Since 75 percent of that comes aboard ships, the tariffs could have a significant impact on the nation’s ports and dock workers.
The American Institute for International Steel on June 27 filed a complaint in the U.S. Court of International Trade requesting an injunction against Section 232 tariffs and quotas. The association argued that it’s unconstitutional for Congress to give such broad authority to the president on critical trade matters without any clear, guiding principles or the opportunity for judicial review.
The association also filed a motion, which was granted two weeks ago, to receive a threejudge panel rather than the typical one judge.

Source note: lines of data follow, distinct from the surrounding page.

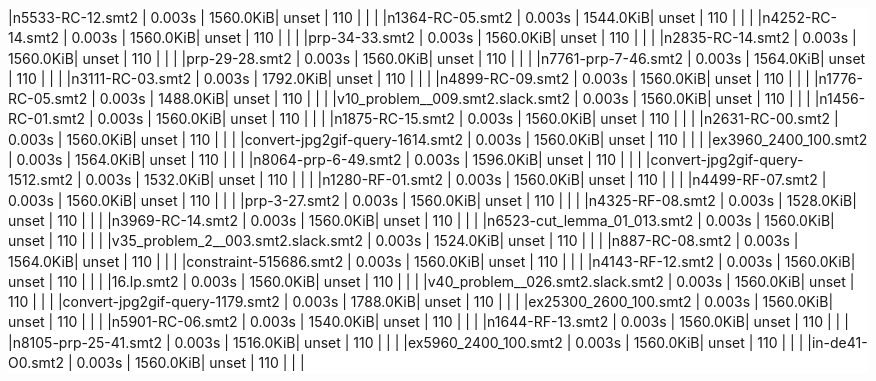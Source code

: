 |n5533-RC-12.smt2                                             |    0.003s | 1560.0KiB| unset | 110 |  |  |
|n1364-RC-05.smt2                                             |    0.003s | 1544.0KiB| unset | 110 |  |  |
|n4252-RC-14.smt2                                             |    0.003s | 1560.0KiB| unset | 110 |  |  |
|prp-34-33.smt2                                               |    0.003s | 1560.0KiB| unset | 110 |  |  |
|n2835-RC-14.smt2                                             |    0.003s | 1560.0KiB| unset | 110 |  |  |
|prp-29-28.smt2                                               |    0.003s | 1560.0KiB| unset | 110 |  |  |
|n7761-prp-7-46.smt2                                          |    0.003s | 1564.0KiB| unset | 110 |  |  |
|n3111-RC-03.smt2                                             |    0.003s | 1792.0KiB| unset | 110 |  |  |
|n4899-RC-09.smt2                                             |    0.003s | 1560.0KiB| unset | 110 |  |  |
|n1776-RC-05.smt2                                             |    0.003s | 1488.0KiB| unset | 110 |  |  |
|v10_problem__009.smt2.slack.smt2                             |    0.003s | 1560.0KiB| unset | 110 |  |  |
|n1456-RC-01.smt2                                             |    0.003s | 1560.0KiB| unset | 110 |  |  |
|n1875-RC-15.smt2                                             |    0.003s | 1560.0KiB| unset | 110 |  |  |
|n2631-RC-00.smt2                                             |    0.003s | 1560.0KiB| unset | 110 |  |  |
|convert-jpg2gif-query-1614.smt2                              |    0.003s | 1560.0KiB| unset | 110 |  |  |
|ex3960_2400_100.smt2                                         |    0.003s | 1564.0KiB| unset | 110 |  |  |
|n8064-prp-6-49.smt2                                          |    0.003s | 1596.0KiB| unset | 110 |  |  |
|convert-jpg2gif-query-1512.smt2                              |    0.003s | 1532.0KiB| unset | 110 |  |  |
|n1280-RF-01.smt2                                             |    0.003s | 1560.0KiB| unset | 110 |  |  |
|n4499-RF-07.smt2                                             |    0.003s | 1560.0KiB| unset | 110 |  |  |
|prp-3-27.smt2                                                |    0.003s | 1560.0KiB| unset | 110 |  |  |
|n4325-RF-08.smt2                                             |    0.003s | 1528.0KiB| unset | 110 |  |  |
|n3969-RC-14.smt2                                             |    0.003s | 1560.0KiB| unset | 110 |  |  |
|n6523-cut_lemma_01_013.smt2                                  |    0.003s | 1560.0KiB| unset | 110 |  |  |
|v35_problem_2__003.smt2.slack.smt2                           |    0.003s | 1524.0KiB| unset | 110 |  |  |
|n887-RC-08.smt2                                              |    0.003s | 1564.0KiB| unset | 110 |  |  |
|constraint-515686.smt2                                       |    0.003s | 1560.0KiB| unset | 110 |  |  |
|n4143-RF-12.smt2                                             |    0.003s | 1560.0KiB| unset | 110 |  |  |
|16.lp.smt2                                                   |    0.003s | 1560.0KiB| unset | 110 |  |  |
|v40_problem__026.smt2.slack.smt2                             |    0.003s | 1560.0KiB| unset | 110 |  |  |
|convert-jpg2gif-query-1179.smt2                              |    0.003s | 1788.0KiB| unset | 110 |  |  |
|ex25300_2600_100.smt2                                        |    0.003s | 1560.0KiB| unset | 110 |  |  |
|n5901-RC-06.smt2                                             |    0.003s | 1540.0KiB| unset | 110 |  |  |
|n1644-RF-13.smt2                                             |    0.003s | 1560.0KiB| unset | 110 |  |  |
|n8105-prp-25-41.smt2                                         |    0.003s | 1516.0KiB| unset | 110 |  |  |
|ex5960_2400_100.smt2                                         |    0.003s | 1560.0KiB| unset | 110 |  |  |
|in-de41-O0.smt2                                              |    0.003s | 1560.0KiB| unset | 110 |  |  |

Having three judges allows the association to appeal directly to the U.S. Supreme Court rather than going through the typical appellate process, Foster said.
A hearing date has not yet been set, but he’s hoping for a hearing by the end of this year and a ruling in the first quarter of 2019.
“We’re not fooling around when it comes to our supply chain partners’ jobs,” Foster said.
Capt. Bill Schubert, president of the Pinehurst-based International Trade and Transportation company, discussed a topic that’s not been as prolific in recent headlines: the U.S. Export-Import Bank.
The Export-Import Bank provides financing to foreign companies or governments that want to purchase U.S. goods or services. If another country wants to build a nuclear power plant, for instance, they can get financing from the Export-Import Bank to buy U.S. technology for that power plant.
Schubert, who helps U.S. companies compete for projects overseas, said the bank has been handcuffed the past few years.
A Senate vote required to confirm four people to the bank’s board is currently on hold. Without at least three board members, the bank is limited to giving loans of $10 million or less.
There are some $50 billion worth of pending transactions that have gone through the loan application process but can’t be approved without the three board members, Schubert said.
If the board members aren’t approved soon, Schubert worries the loan applications will be canceled and refiled at another country’s export credit agency, which means those supply chains would move overseas.
“We need to get this bank up and operating as soon as possible, or we’re going to lose,” he said. “Everybody’s going to lose.”